La lección más solemne que nos viene de este símbolo del pecado es el hecho de que, en sí mismo, el acto de Eva era, al parecer, completamente trivial. No había duda en su carácter inherente de pecado que lo hiciera parecer espantoso. El comer una simple fruta era algo que tenía que parecer incapaz de dar lugar a consecuencias serias. Si hubiera sido un acto blasfemo, sangriento o de violencia explosiva estaríamos preparados para esperar de él consecuencias desastrosas, pero que una cosa tan trivial como saborear una simple fruta hubiera de ser el pivote sobre el que girara el destino del mundo es algo que nos deja atónitos.

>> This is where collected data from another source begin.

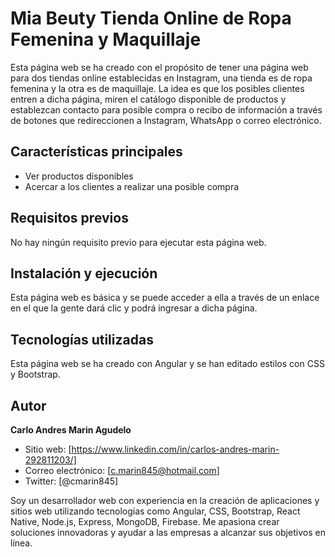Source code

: # Mia Beuty Tienda Online de Ropa Femenina y Maquillaje 

Esta página web se ha creado con el propósito de tener una página web para dos tiendas online establecidas en Instagram, una tienda es de ropa femenina y la otra es de maquillaje. La idea es que los posibles clientes entren a dicha página, miren el catálogo disponible de productos y establezcan contacto para posible compra o recibo de información a través de botones que redireccionen a Instagram, WhatsApp o correo electrónico.

## Características principales

- Ver productos disponibles
- Acercar a los clientes a realizar una posible compra

## Requisitos previos

No hay ningún requisito previo para ejecutar esta página web.

## Instalación y ejecución

Esta página web es básica y se puede acceder a ella a través de un enlace en el que la gente dará clic y podrá ingresar a dicha página.

## Tecnologías utilizadas

Esta página web se ha creado con Angular y se han editado estilos con CSS y Bootstrap.

## Autor

**Carlo Andres Marin Agudelo**

- Sitio web: [https://www.linkedin.com/in/carlos-andres-marin-292811203/]
- Correo electrónico: [c.marin845@hotmail.com]
- Twitter: [@cmarin845]

Soy un desarrollador web con experiencia en la creación de aplicaciones y sitios web utilizando tecnologías como Angular, CSS, Bootstrap, React Native, Node.js, Express, MongoDB, Firebase. Me apasiona crear soluciones innovadoras y ayudar a las empresas a alcanzar sus objetivos en línea.
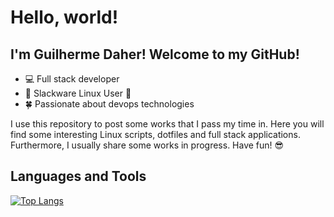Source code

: # Hello, world!

## I'm Guilherme Daher! Welcome to my GitHub!

- 💻 Full stack developer
- 🐧 Slackware Linux User 🤟
- 🍀 Passionate about devops technologies

I use this repository to post some works that I pass my time in. Here you will find some interesting Linux scripts, dotfiles and full stack applications. Furthermore, I usually share some works in progress. Have fun! 😎

## Languages and Tools

[![Top Langs](https://github-readme-stats.vercel.app/api/top-langs/?username=daher13&layout=compact&theme=tokyonight)]()
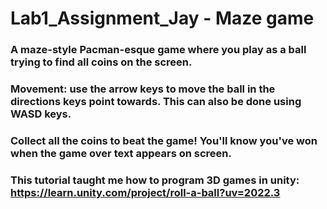 # Lab1_Assignment_Jay - Maze game

### A maze-style Pacman-esque game where you play as a ball trying to find all coins on the screen.

### Movement: use the arrow keys to move the ball in the directions keys point towards. This can also be done using WASD keys.

### Collect all the coins to beat the game! You'll know you've won when the game over text appears on screen.

### This tutorial taught me how to program 3D games in unity: https://learn.unity.com/project/roll-a-ball?uv=2022.3
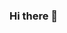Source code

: ### Hi there 👋

<!--
**blocksan/blocksan** is a ✨ _special_ ✨ repository because its `README.md` (this file) appears on your GitHub profile.

Here are some ideas to get you started:

- 🔭 I'm currently building revolutionalised decentralized application in Health Care industry.
- 🌱 I’m always learning, though Solana is currently hitting my neurons.
- 👯 I’m looking to collaborate on anything which you can contribute to.
- 🤔 I’m looking for help with evolving myself as a person.
- 💬 Ask me about tech.
- 📫 How to reach me: sandyghosh555@gmail.com
- 😄 Pronouns: Sandy
- ⚡ Fun fact: I can code ;)
-->

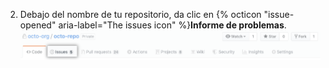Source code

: 2. Debajo del nombre de tu repositorio, da clic en {% octicon "issue-opened" aria-label="The issues icon" %}**Informe de problemas**. ![Pestaña de informe de problemas](/assets/images/help/repository/repo-tabs-issues.png)
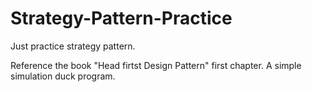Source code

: # Strategy-Pattern-Practice
Just practice strategy pattern.

Reference the book "Head firtst Design Pattern" first chapter.
A simple simulation duck program.
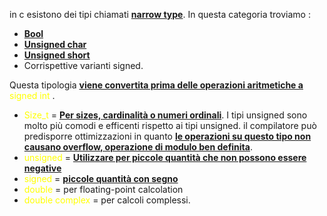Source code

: in c esistono dei tipi chiamati <b><u>narrow type</u></b>. In questa categoria troviamo : 
- <b><u>Bool</u></b>
- <b><u>Unsigned char</u></b>
- <b><u>Unsigned short</u></b>
- Corrispettive varianti signed. 

Questa tipologia <b><u>viene convertita prima delle operazioni aritmetiche a</u></b> <span style=color:yellow>signed int </span>. 
- <span style=color:yellow>Size_t</span> = <b><u>Per sizes, cardinalità o numeri ordinali</u></b>. I tipi unsigned sono molto più comodi e efficenti rispetto ai tipi unsigned. il compilatore può predisporre ottimizzazioni in quanto <b><u>le operazioni su questo tipo non causano overflow, operazione di modulo ben definita</u></b>. 
- <span style=color:yellow>unsigned</span> = <b><u>Utilizzare per piccole quantità che non possono essere negative</u></b>
- <span style=color:yellow>signed</span> = <b><u>piccole quantità con segno</u></b>
- <span style=color:yellow>double</span> = per floating-point calcolation
- <span style=color:yellow>double complex</span> = per calcoli complessi.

Pero aquí se halla la misma esencia del principio moral y la delgada línea que separa el bien y el mal a mayor distancia que los polos uno del otro; es decir, que el bien es bien, y el mal es mal no de modo graduable según las circunstancias o consecuencias, sino de modo absoluto, debido al principio; y cuanto menos importantes son las circunstancias, más énfasis se hace sobre el principio.
Cuando hacemos algo o nos abstenemos de hacerlo debido a los resultados adversos que se siguen de ello, estamos obrando por motivos distintos del principio en sí; pero cuando la cosa no es importante en sí, hasta el punto de quedar desligada de otras cuestiones, y el acto es ejecutado simplemente porque nos ha sido ordenado, entonces es de modo manifiesto un acto más perfecto de absoluta obediencia.
Las grandes pruebas de la obediencia, pues, con frecuencia consisten en cosas muy pequeñas. Si podemos obedecer a Dios en lo que parece una bagatela, damos muestras de un espíritu de obediencia puro y simple, y cuando le obedecemos en un pequeño detalle, que incluso es posible que no entendamos, y cuyas consecuencias no captamos, nuestra obediencia es más perfecta y agradable para él.
Por tanto, hallamos que Saúl perdió su reinado debido a un pequeño acto de desobediencia, y un profeta de Israel perdió su vida simplemente porque fue a dormir a la casa de un amigo, en contra de lo que se le había mandado; en tanto que, por otra parte, el pacto de Abraham fue establecido mediante un acto de obediencia estricta a una orden que parecía incomprensible. Eva echó a perder el mundo debido a un pequeño acto de desobediencia y los asuntos, en nuestras vidas, giran asimismo alrededor de puntas tan precisas y minúsculas como las joyas sobre las que dan vuelta las ruedecitas de nuestros relojes. En esta triste figura, la raíz del pecado es la duda; el árbol, la desobediencia, y el fruto, la muerte.